Algo empezó a reanimarla. Algo que Kate echaba de menos desde hacía mucho.
La alegre sonrisa de su hermana, el moderno corte de pelo algo loco de su hermano. Abbie junto a ella, sentada en el brazo de la butaca, con una suave mano sobre su hombro. Aquí no había posibilidad de error, ni dudas. Para ella, ellos eran su hogar.
Su tío David llegó a casa sobre las siete. Trabajaba en el centro como jefe de ventas para una moderna casa de joyería. Cenaron en el comedor. Estofado, puré de patatas, salsa. Era la primera comida sólida que Kate ingería en días.
Todos la bombardearon a preguntas. ¿Cómo iban las cosas por el laboratorio? ¿Qué tal progresaba Tina? ¿Qué pasaba con Greg?
Kate las esquivó tan bien como supo, contándoles que le habían dado el empleo en el New York Presbyterian y que ahora podrían quedarse en Nueva York, lo que era estupendo.

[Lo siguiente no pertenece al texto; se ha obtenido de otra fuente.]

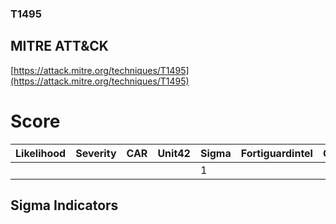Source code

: 
### T1495
## MITRE ATT&CK
[https://attack.mitre.org/techniques/T1495](https://attack.mitre.org/techniques/T1495)

# Score

| Likelihood | Severity | CAR | Unit42 | Sigma | Fortiguardintel | Groups | Malwares | Tools |
| ---------- | -------- | --- | ------ | ----- | --------------- | ---  | --- | --- |
 |   |   |   |   | 1 |   |   |   |   |



## Sigma Indicators

[]()

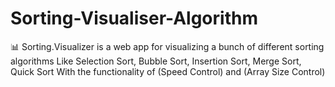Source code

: # Sorting-Visualiser-Algorithm
📊 Sorting.Visualizer is a web app for visualizing a bunch of different sorting algorithms Like Selection Sort, Bubble Sort, Insertion Sort, Merge Sort, Quick Sort  With the functionality of (Speed Control) and (Array Size Control)
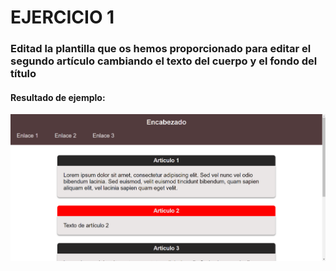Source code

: # EJERCICIO 1

### Editad la plantilla que os hemos proporcionado para editar el segundo artículo cambiando el texto del cuerpo y el fondo del título

#### Resultado de ejemplo:

![Resultado](./Resultados/resultado_ej1.png)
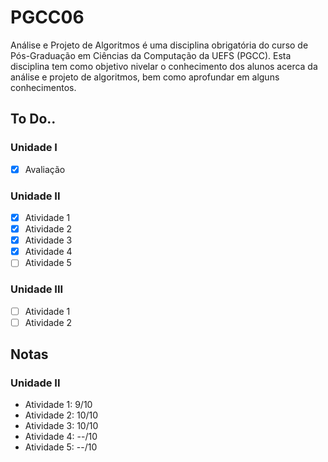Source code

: # PGCC06
Análise e Projeto de Algoritmos é uma disciplina obrigatória do curso de Pós-Graduação em Ciências da Computação da UEFS (PGCC). Esta disciplina tem como objetivo nivelar o conhecimento dos alunos acerca da análise e projeto de algoritmos, bem como aprofundar em alguns conhecimentos.

## To Do..

### Unidade I

- [x] Avaliação

### Unidade II

- [x] Atividade 1
- [x] Atividade 2
- [x] Atividade 3
- [x] Atividade 4
- [ ] Atividade 5

### Unidade III

- [ ] Atividade 1
- [ ] Atividade 2

## Notas

### Unidade II

- Atividade 1: 9/10
- Atividade 2: 10/10
- Atividade 3: 10/10
- Atividade 4: --/10
- Atividade 5: --/10
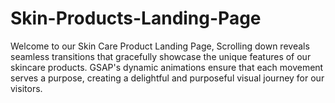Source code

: # Skin-Products-Landing-Page
Welcome to our Skin Care Product Landing Page, Scrolling down reveals seamless transitions that gracefully showcase the unique features of our skincare products. GSAP's dynamic animations ensure that each movement serves a purpose, creating a delightful and purposeful visual journey for our visitors.
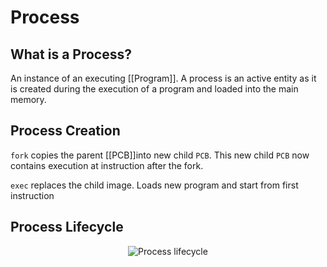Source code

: # Process
## What is a Process?
An instance of an executing [[Program]]. A process is an active entity as it is created during the execution of a program and loaded into the main memory.

## Process Creation
`fork` copies the parent [[PCB]]into new child `PCB`. This new child `PCB` now contains execution at instruction after the fork.

`exec` replaces the child image. Loads new program and start from first instruction

## Process Lifecycle
<p align="center">
	<img src="https://zitoc.com/wp-content/uploads/2019/02/process-state.png" alt="Process lifecycle">
	</p>
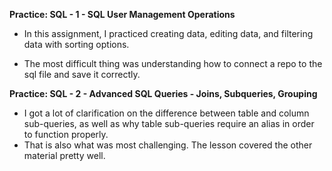 **Practice: SQL - 1 - SQL User Management Operations**
* In this assignment, I practiced creating data, editing data, and filtering data with sorting options. 

* The most difficult thing was understanding how to connect a repo to the sql file and save it correctly.

**Practice: SQL - 2 - Advanced SQL Queries - Joins, Subqueries, Grouping**
* I got a lot of clarification on the difference between table and column sub-queries, as well as why table sub-queries require an alias in order to function properly.
* That is also what was most challenging. The lesson covered the other material pretty well.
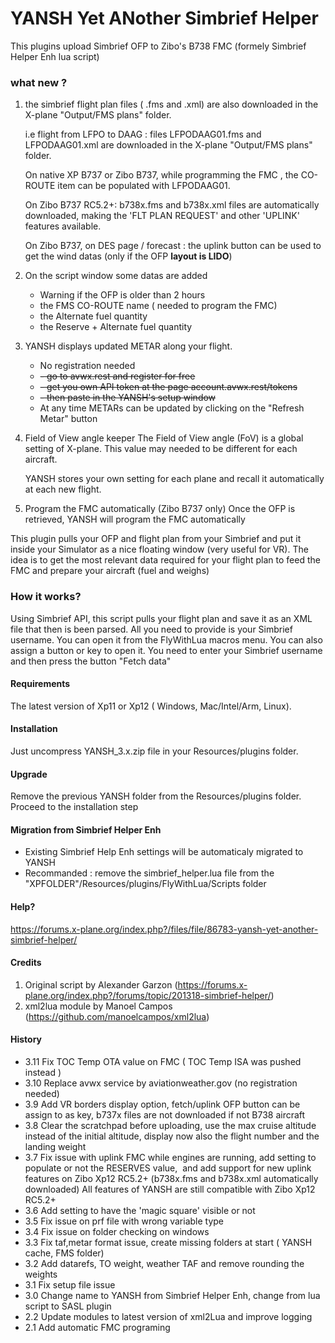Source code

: # YANSH Yet ANother Simbrief Helper
This plugins upload Simbrief OFP to Zibo's B738 FMC (formely Simbrief Helper Enh lua script)

### what new ?
1. the simbrief flight plan files ( .fms and .xml) are also
    downloaded in the X-plane "Output/FMS plans" folder.

    i.e flight from LFPO to DAAG : files LFPODAAG01.fms and
    LFPODAAG01.xml are downloaded in the X-plane "Output/FMS plans"
    folder.

    On native XP B737 or Zibo B737, while programming the FMC , the
    CO-ROUTE item can be populated with LFPODAAG01.

    On Zibo B737 RC5.2+:  b738x.fms and b738x.xml files are automatically downloaded, making the 'FLT PLAN REQUEST' and other 'UPLINK' features available.

    On Zibo B737, on DES page / forecast : the uplink button can be used
    to get the wind datas (only if the OFP **layout is LIDO**)
    
2. On the script window some datas are added
    - Warning if the OFP is older than 2 hours
    - the FMS CO-ROUTE name ( needed to program the FMC)
    - the Alternate fuel quantity
    - the Reserve + Alternate fuel quantity
    
3. YANSH displays updated METAR along your flight.
    - No registration needed
    - ~~- go to avwx.rest and register for free~~
    - ~~- get you own API token at the page account.avwx.rest/tokens~~
    - ~~- then paste in the YANSH's setup window~~
    - At any time METARs can be updated by clicking on the "Refresh Metar" button

4. Field of View angle keeper
    The Field of View angle (FoV) is a global setting of X-plane. This
    value may needed to be different for each aircraft.
    
    YANSH stores your own setting for each plane and
    recall it automatically at each new flight.

5. Program the FMC automatically (Zibo B737 only)
Once the OFP is retrieved, YANSH will program the FMC automatically

This plugin pulls your OFP and flight plan from your Simbrief and put it inside your Simulator as a nice floating window (very useful for VR).
The idea is to get the most relevant data required for your flight plan to feed the FMC and prepare your aircraft (fuel and weighs)

### How it works?
Using Simbrief API, this script pulls your flight plan and save it as an XML file that then is been parsed. All you need to provide is your Simbrief username.
You can open it from the FlyWithLua macros menu. You can also assign a button or key to open it.
You need to enter your Simbrief username and then press the button "Fetch data"

#### Requirements
The latest version of Xp11 or Xp12 ( Windows, Mac/Intel/Arm, Linux).

#### Installation
Just uncompress YANSH_3.x.zip file in your Resources/plugins folder.

#### Upgrade
Remove the previous YANSH folder from the Resources/plugins folder.
Proceed to the installation step

#### Migration from Simbrief Helper Enh
- Existing Simbrief Help Enh settings will be automaticaly migrated to YANSH
- Recommanded : remove the simbrief_helper.lua file from the "XPFOLDER"/Resources/plugins/FlyWithLua/Scripts folder

#### Help?
https://forums.x-plane.org/index.php?/files/file/86783-yansh-yet-another-simbrief-helper/


#### Credits
1. Original script by Alexander Garzon (https://forums.x-plane.org/index.php?/forums/topic/201318-simbrief-helper/)
2. xml2lua module by Manoel Campos (https://github.com/manoelcampos/xml2lua)

#### History
- 3.11 Fix TOC Temp OTA value on FMC ( TOC Temp ISA was pushed instead )
- 3.10 Replace avwx service by aviationweather.gov (no registration needed)
- 3.9 Add VR borders display option,  fetch/uplink OFP button can be assign to as key, b737x files are not downloaded if not B738 aircraft
- 3.8 Clear the scratchpad before uploading, use the max cruise altitude instead of the initial altitude, display now also the flight number and the landing weight
- 3.7 Fix issue with uplink FMC while engines are running, add setting to populate or not the RESERVES value,  and add support for new uplink features on Zibo Xp12 RC5.2+ (b738x.fms and b738x.xml automatically downloaded) All features of YANSH are still compatible with Zibo Xp12 RC5.2+
- 3.6 Add setting to have the 'magic square' visible or not
- 3.5 Fix issue on prf file with wrong variable type
- 3.4 Fix issue on folder checking on windows
- 3.3 Fix taf,metar format issue, create missing folders at start ( YANSH cache, FMS folder)
- 3.2 Add datarefs, TO weight, weather TAF and remove rounding the weights
- 3.1 Fix setup file issue
- 3.0 Change name to YANSH from Simbrief Helper Enh, change from lua script to SASL plugin
- 2.2 Update modules to latest version of xml2Lua and improve logging
- 2.1 Add automatic FMC programing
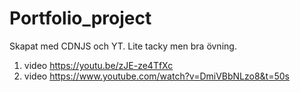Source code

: # Portfolio_project
 Skapat med CDNJS och YT. Lite tacky men bra övning.
 1. video
https://youtu.be/zJE-ze4TfXc
2. video
https://www.youtube.com/watch?v=DmiVBbNLzo8&t=50s
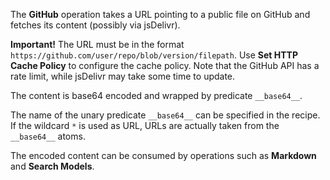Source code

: The **GitHub** operation takes a URL pointing to a public file on GitHub and fetches its content (possibly via jsDelivr).

**Important!** The URL must be in the format `https://github.com/user/repo/blob/version/filepath`. Use **Set HTTP Cache Policy** to configure the cache policy. Note that the GitHub API has a rate limit, while jsDelivr may take some time to update.

The content is base64 encoded and wrapped by predicate `__base64__`.

The name of the unary predicate `__base64__` can be specified in the recipe. If the wildcard `*` is used as URL, URLs are actually taken from the `__base64__` atoms.

The encoded content can be consumed by operations such as **Markdown** and **Search Models**.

Justin explicó que irían al instituto de Hewlett durante lo que quedaba de semestre. Con escolta del WITSEC.
– Luego, en primavera, igual a la escuela privada esa, Friends Academy.
– Jill y Matt estudiaron allí -intervino Abbie-, así que los han admitido.
– El equipo de squash de Friends va el tercero de la liga de la Costa Este -anunció Emily-. En otoño podré empezar a jugar torneos.
– Eso es genial -dijo Kate sonriendo. Miró a Abbie y David-. Gracias por lo que estáis haciendo. Mamá estaría orgullosa.
– Vuestra madre no hubiera dudado en hacer lo mismo por nosotros -respondió Abbie antes de dejar el tenedor y apartar la mirada.
Y Kate sabía que estaba en lo cierto.
Más tarde, David ayudó a Abbie con los platos, dejando que Justin y Emily pasaran un rato con Kate.
Subieron los tres al cuarto de Emily, en el segundo piso; el cuarto de su prima Jill. Estaba empapelado con fotos recortadas de Beyoncé, Angelina Jolie y Benjamin McKenzie, de la serie The O.C. Kate se acurrucó en la cama abrazándose a un cojín; Em se sentó a sus pies, con las piernas cruzadas; Justin dio la vuelta a una silla de escritorio y ahí se dejó caer.
Emily la miró, preocupada.
– A ti te pasa algo.
– No me pasa nada.
Kate negó con la cabeza. Sabía que su voz no sonaba convincente.
– Venga, Kate. Mira qué pinta tienes. Estás más blanca que el papel. Tienes los ojos rojísimos. ¿Cuándo te tomaste la medicina por última vez?
Kate hizo memoria. Ayer, puede que anteayer… Lo que de pronto la asustó fue que no conseguía recordarlo.